Make sure you've understood the big picture of your project:

- the goal of the company (Gnod),
- their current product (Gnoosic),
- their strategy, and
- how your project fits into this context.

Re-read the business case and the e-mail from the CTO, take a look at the flowchart and create an initial Trello board with the tasks you think you'll have to accomplish.





#### Instructions - Scraping popular songs
Your product will take a song as an input from the user and will output another song (the recommendation). In most cases, the recommended song will have to be similar to the inputted song, but the CTO thinks that if the song is on the top charts at the moment, the user will enjoy more a recommendation of a song that's also popular at the moment.

You have find data on the internet about currently popular songs. Billboard maintains a weekly Top 100 of "hot" songs here: https://www.billboard.com/charts/hot-100.

It's a good place to start!

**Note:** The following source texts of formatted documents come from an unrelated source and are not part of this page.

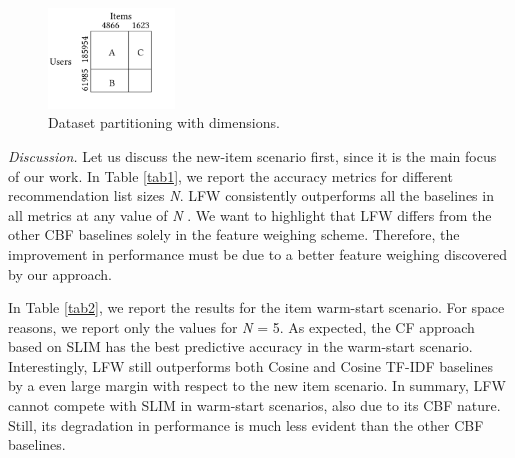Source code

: \documentclass{sig-alternate}
\begin{document}
\begin{figure}[ht]
  \caption{Dataset partitioning with dimensions.}
  \label{f1}
  \centering
    \includegraphics[width=0.3\textwidth]{figure}
\end{figure}
\textit{Discussion.} Let us discuss the new-item scenario first, since it
is the main focus of our work. In Table \ref{tab1}, we report the accuracy
metrics for different recommendation list sizes \textit{N}. LFW consistently
outperforms all the baselines in all metrics at any value of \textit{N} . We
want to highlight that LFW differs from the other CBF baselines
solely in the feature weighing scheme. Therefore, the improvement
in performance must be due to a better feature weighing discovered
by our approach.

In Table \ref{tab2}, we report the results for the item warm-start scenario.
For space reasons, we report only the values for \textit{N} = 5. As expected,
the CF approach based on SLIM has the best predictive accuracy
in the warm-start scenario. Interestingly, LFW still outperforms
both Cosine and Cosine TF-IDF baselines by a even large margin
with respect to the new item scenario. In summary, LFW cannot
compete with SLIM in warm-start scenarios, also due to its CBF
nature. Still, its degradation in performance is much less evident
than the other CBF baselines.
\end{document}

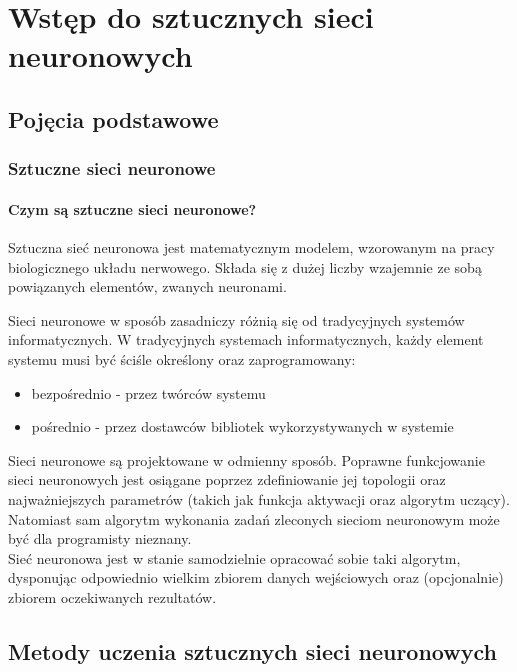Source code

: \chapter{Wstęp do sztucznych sieci neuronowych}
\section{Pojęcia podstawowe}
\subsection{Sztuczne sieci neuronowe}
\subsubsection{Czym są sztuczne sieci neuronowe?}
Sztuczna sieć neuronowa jest matematycznym modelem, wzorowanym na pracy biologicznego układu nerwowego.
Składa się z dużej liczby wzajemnie ze sobą powiązanych elementów,
zwanych neuronami.

Sieci neuronowe w sposób zasadniczy różnią się od tradycyjnych systemów informatycznych. 
W tradycyjnych systemach informatycznych, każdy element systemu musi być ściśle określony oraz zaprogramowany:
\begin{itemize}
\item bezpośrednio - przez twórców systemu
\item pośrednio - przez dostawców bibliotek wykorzystywanych w systemie
\end{itemize}

Sieci neuronowe są projektowane w odmienny sposób.
Poprawne funkcjowanie sieci neuronowych jest osiągane poprzez zdefiniowanie jej topologii oraz najważniejszych parametrów (takich jak funkcja aktywacji oraz algorytm uczący). \\
Natomiast sam algorytm wykonania zadań zleconych sieciom neuronowym może być dla programisty nieznany. \\
Sieć neuronowa jest w stanie samodzielnie opracować sobie taki algorytm, dysponując odpowiednio wielkim zbiorem danych wejściowych oraz (opcjonalnie) zbiorem oczekiwanych rezultatów.

\section{Metody uczenia sztucznych sieci neuronowych}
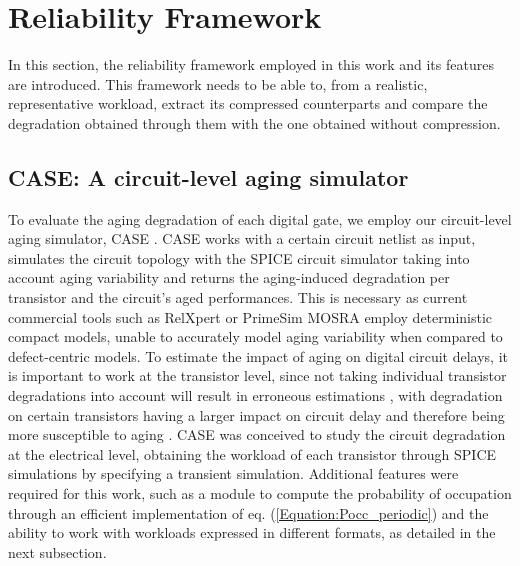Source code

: \section{Reliability Framework}

\label{section:Framework}
In this section, the reliability framework employed in this work and its features are introduced. This framework needs to be able to, from a realistic, representative workload, extract its compressed counterparts and compare the degradation obtained through them with the one obtained without compression.

\subsection{CASE: A circuit-level aging simulator}

To evaluate the aging degradation of each digital gate, we employ our circuit-level aging simulator, CASE \cite{martin-lloretCASEReliabilitySimulation2017}. CASE works with a certain circuit netlist as input, simulates the circuit topology with the SPICE circuit simulator taking into account aging variability and returns the aging-induced degradation per transistor and the circuit's aged performances. This is necessary as current commercial tools such as RelXpert \cite{CadenceReliability} or PrimeSim MOSRA \cite{SynopsysReliability} employ deterministic compact models, unable to accurately model aging variability when compared to defect-centric models. To estimate the impact of aging on digital circuit delays, it is important to work at the transistor level, since not taking individual transistor degradations into account will result in erroneous estimations \cite{khanBTIImpactLogical2012, vansantenModelingMitigatingTimeDependent2019, vansantenNewWorstcaseTiming2019}, with degradation on certain transistors having a larger impact on circuit delay and therefore being more susceptible to aging \cite{mohamedGraphAttentionNetworks2024}. CASE was conceived to study the circuit degradation at the electrical level, obtaining the workload of each transistor through SPICE simulations by specifying a transient simulation. Additional features were required for this work, such as a module to compute the probability of occupation through an efficient implementation of eq. (\ref{Equation:Pocc_periodic}) and the ability to work with workloads expressed in different formats, as detailed in the next subsection. 




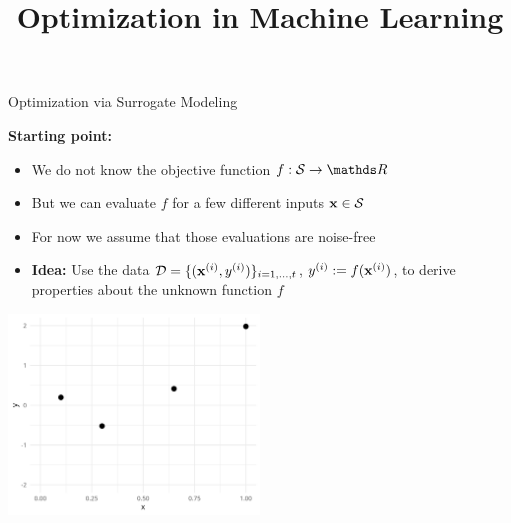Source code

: \documentclass[11pt,compress,t,notes=noshow, xcolor=table]{beamer}
\title{Optimization in Machine Learning}
\date{}
\begin{document}


\begin{vbframe}{Optimization via Surrogate Modeling}

\textbf{Starting point:}
\begin{itemize}
\item We do not know the objective function $f: \mathcal{S} \to \R$
\item But we can evaluate $f$ for a few different inputs $\mathbf{x} \in \mathcal{S}$
\item For now we assume that those evaluations are noise-free

\item \textbf{Idea:}
  Use the data $\mathcal{D} = \{(\mathbf{x}^{(i)}, y^{(i)})\}_{i = 1, \ldots, t}$, $y^{(i)} := f(\mathbf{x}^{(i)})$, to derive properties about the unknown function $f$
\end{itemize}

\begin{center}
  \includegraphics[width = 0.5\textwidth]{figure_man/loop_0.png}
\end{center}

\end{vbframe}
\end{document}

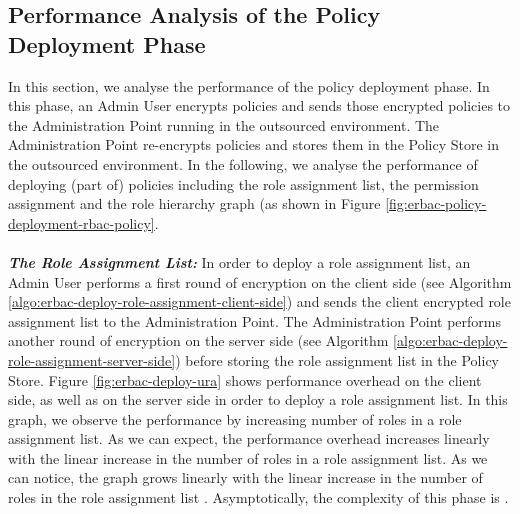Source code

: \documentclass[epsfig,a4paper,11pt,titlepage]{book}
\numberwithin{algorithm}{chapter}
\begin{document}
\subsection{Performance Analysis of the Policy Deployment Phase}
In this section, we analyse the performance of the policy deployment phase. In this phase, an Admin User encrypts policies and sends those encrypted policies to the Administration Point running in the outsourced environment. The Administration Point re-encrypts policies and stores them in the Policy Store in the outsourced environment. In the following, we analyse the performance of deploying (part of) policies including the role assignment list, the permission assignment and the role hierarchy graph (as shown in Figure \ref{fig:erbac-policy-deployment-rbac-policy}. \\ \\
\noindent \emph{\textbf{The Role Assignment List:}} 
In order to deploy a role assignment list, an Admin User performs a first round of encryption on the client side (see Algorithm \ref{algo:erbac-deploy-role-assignment-client-side}) and sends the client encrypted role assignment list to the Administration Point. The Administration Point performs another round of encryption on the server side (see Algorithm \ref{algo:erbac-deploy-role-assignment-server-side}) before storing the role assignment list in the Policy Store. Figure \ref{fig:erbac-deploy-ura} shows performance overhead on the client side, as well as on the server side in order to deploy a role assignment list. In this graph, we observe the performance by increasing number of roles in a role assignment list. As we can expect, the performance overhead increases linearly with the linear increase in the number of roles in a role assignment list. As we can notice, the graph grows linearly with the linear increase in the number of roles in the role assignment list . Asymptotically, the complexity of this phase is .
\end{document}
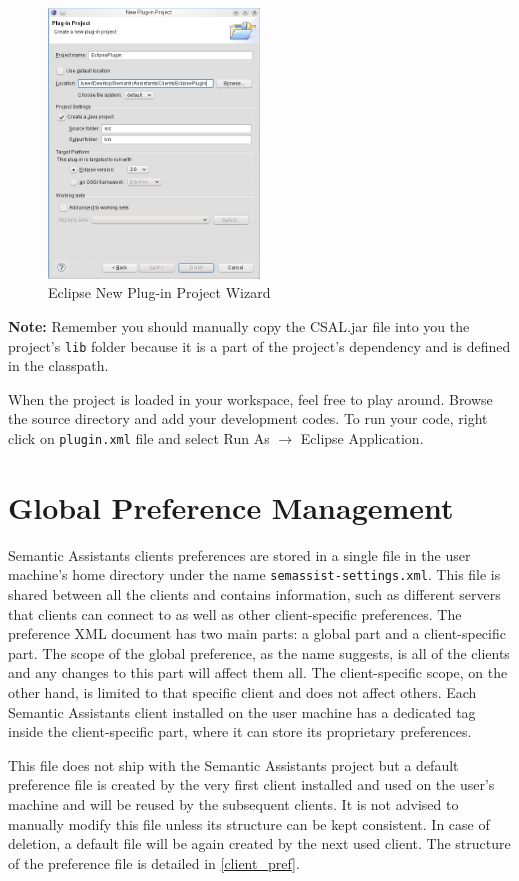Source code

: \begin{figure}[htb]
\begin{center}
  \includegraphics[width=0.5\textwidth]{pictures/eclipse_project_wizard.jpg}
  \caption{Eclipse New Plug-in Project Wizard}
  \label{fig:eclipse_project_wizard}
\end{center}
\end{figure}

\textbf{Note:} Remember you should manually copy the CSAL.jar file into you the
project's \texttt{lib} folder because it is a part of the project's dependency
and is defined in the classpath.

When the project is loaded in your workspace, feel free to play around. Browse
the source directory and add your development codes. To run your code, right
click on \texttt{plugin.xml} file and select Run As $\rightarrow$ Eclipse
Application.

\label{sec:pref_management}
\section{Global Preference Management}
Semantic Assistants clients preferences are stored in a single file in the user machine's home directory under the name \texttt{semassist-settings.xml}. This file is shared between all the clients and contains information, such as different servers that clients can connect to as well as other client-specific preferences. The preference XML document has two main parts: a global part and a client-specific part. The scope of the global preference, as the name suggests, is all of the clients and any changes to this part will affect them all. The client-specific scope, on the other hand, is limited to that specific client and does not affect others. Each Semantic Assistants client installed on the user machine has a dedicated tag inside the client-specific part, where it can store its proprietary preferences.

This file does not ship with the Semantic Assistants project but a default preference file is created by the very first client installed and used on the user's machine and will be reused by the subsequent clients. It is not advised to manually modify this file unless its structure can be kept consistent. In case of deletion, a default file will be again created by the next used client. The structure of the preference file is detailed in \ref{client_pref}.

Scrape the current top 100 songs and their respective artists, and put the information into a pandas dataframe.




--> popvortex.com/music/charts/top-100-songs.php

In [1]:
# Libraries
import pandas as pd
import requests
from bs4 import BeautifulSoup
import time
import random


In [2]:
url = 'https://www.popvortex.com/music/charts/top-100-songs.php'
response = requests.get(url)
soup = BeautifulSoup(response.content, 'html.parser')

In [3]:
display(response.status_code)
#soup

200

In [None]:
# Artist Name // #chart-position-1 > div.chart-content.col-xs-12.col-sm-8 > p > em

# Song title // #chart-position-1 > div.chart-content.col-xs-12.col-sm-8 > p > cite

# genre // #chart-position-1 > div.chart-content.col-xs-12.col-sm-8 > ul > li:nth-child(2) > a

# release date // #chart-position-1 > div.chart-content.col-xs-12.col-sm-8 > ul > li:nth-child(3)

In [None]:
#soup.select("p")

In [4]:
soup.select("p cite")[0:10]

[<cite class="title">Last Night</cite>,
 <cite class="title">Fast Car</cite>,
 <cite class="title">Flowers</cite>,
 <cite class="title">Calm Down</cite>,
 <cite class="title">Like Crazy (Deep House Remix)</cite>,
 <cite class="title">Anti-Hero</cite>,
 <cite class="title">Like Crazy (UK Garage Remix)</cite>,
 <cite class="title">Eyes Closed</cite>,
 <cite class="title">Heart Like A Truck</cite>,
 <cite class="title">Like Crazy (Instrumental)</cite>]

In [5]:
soup.select("p em")[0:10]

[<em class="artist">Morgan Wallen</em>,
 <em class="artist">Luke Combs</em>,
 <em class="artist">Miley Cyrus</em>,
 <em class="artist">Rema &amp; Selena Gomez</em>,
 <em class="artist">Jimin</em>,
 <em class="artist">Taylor Swift</em>,
 <em class="artist">Jimin</em>,
 <em class="artist">Ed Sheeran</em>,
 <em class="artist">Lainey Wilson</em>,
 <em class="artist">Jimin</em>]

In [6]:
soup.select("div.chart-content.col-xs-12.col-sm-8 > ul > li:nth-child(2) > a")[0:10]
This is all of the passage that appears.